**Required work**
Below are the entries to work from; restate word for word the portion that opens with the line containing "circumstances." and closes with the line containing "We will exclude", keeping both.

**Record excerpts**
- Opening Delimiter -
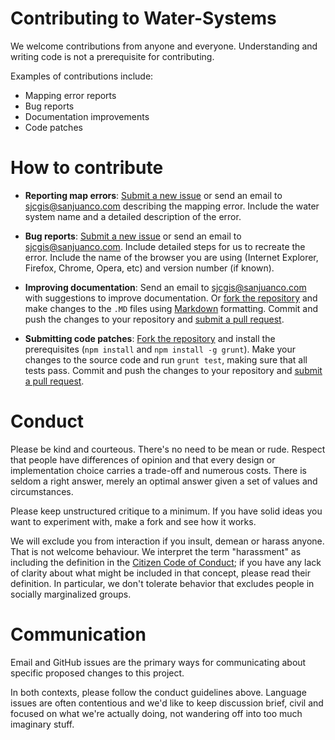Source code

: # Contributing to Water-Systems

We welcome contributions from anyone and everyone. Understanding and writing code is not a prerequisite for contributing.

Examples of contributions include:

- Mapping error reports
- Bug reports
- Documentation improvements
- Code patches

# How to contribute

- **Reporting map errors**: [Submit a new issue](http://github.com/sjcgis/water-systems/issues/new) or send an email to [sjcgis@sanjuanco.com](mailto:sjcgis@sanjuanco.com) describing the mapping error. Include the water system name and a detailed description of the error.

- **Bug reports**: [Submit a new issue](http://github.com/sjcgis/water-systems/issues/new) or send an email to [sjcgis@sanjuanco.com](mailto:sjcgis@sanjuanco.com). Include detailed steps for us to recreate the error. Include the name of the browser you are using (Internet Explorer, Firefox, Chrome, Opera, etc) and version number (if known).

- **Improving documentation**: Send an email to [sjcgis@sanjuanco.com](mailto:sjcgis@sanjuanco.com) with suggestions to improve documentation. Or [fork the repository](https://help.github.com/articles/fork-a-repo/) and make changes to the ```.MD``` files using [Markdown](https://help.github.com/articles/markdown-basics/) formatting. Commit and push the changes to your repository and [submit a pull request](https://help.github.com/articles/using-pull-requests/).

- **Submitting code patches**: [Fork the repository](https://help.github.com/articles/fork-a-repo/) and install the prerequisites (```npm install``` and ```npm install -g grunt```). Make your changes to the source code and run ```grunt test```, making sure that all tests pass. Commit and push the changes to your repository and [submit a pull request](https://help.github.com/articles/using-pull-requests/).

# Conduct

Please be kind and courteous. There's no need to be mean or rude.
Respect that people have differences of opinion and that every design or
implementation choice carries a trade-off and numerous costs. There is seldom
a right answer, merely an optimal answer given a set of values and
circumstances.

Please keep unstructured critique to a minimum. If you have solid ideas you
want to experiment with, make a fork and see how it works.

We will exclude you from interaction if you insult, demean or harass anyone.
That is not welcome behaviour. We interpret the term "harassment" as
including the definition in the
[Citizen Code of Conduct](http://citizencodeofconduct.org/);
if you have any lack of clarity about what might be included in that concept,
please read their definition. In particular, we don't tolerate behavior that
excludes people in socially marginalized groups.


# Communication

Email and GitHub issues are the primary ways for communicating about specific proposed
changes to this project.

In both contexts, please follow the conduct guidelines above. Language issues
are often contentious and we'd like to keep discussion brief, civil and focused
on what we're actually doing, not wandering off into too much imaginary stuff.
- Closing Delimiter -
**Solution for this problem**
circumstances.

Please keep unstructured critique to a minimum. If you have solid ideas you
want to experiment with, make a fork and see how it works.

We will exclude you from interaction if you insult, demean or harass anyone.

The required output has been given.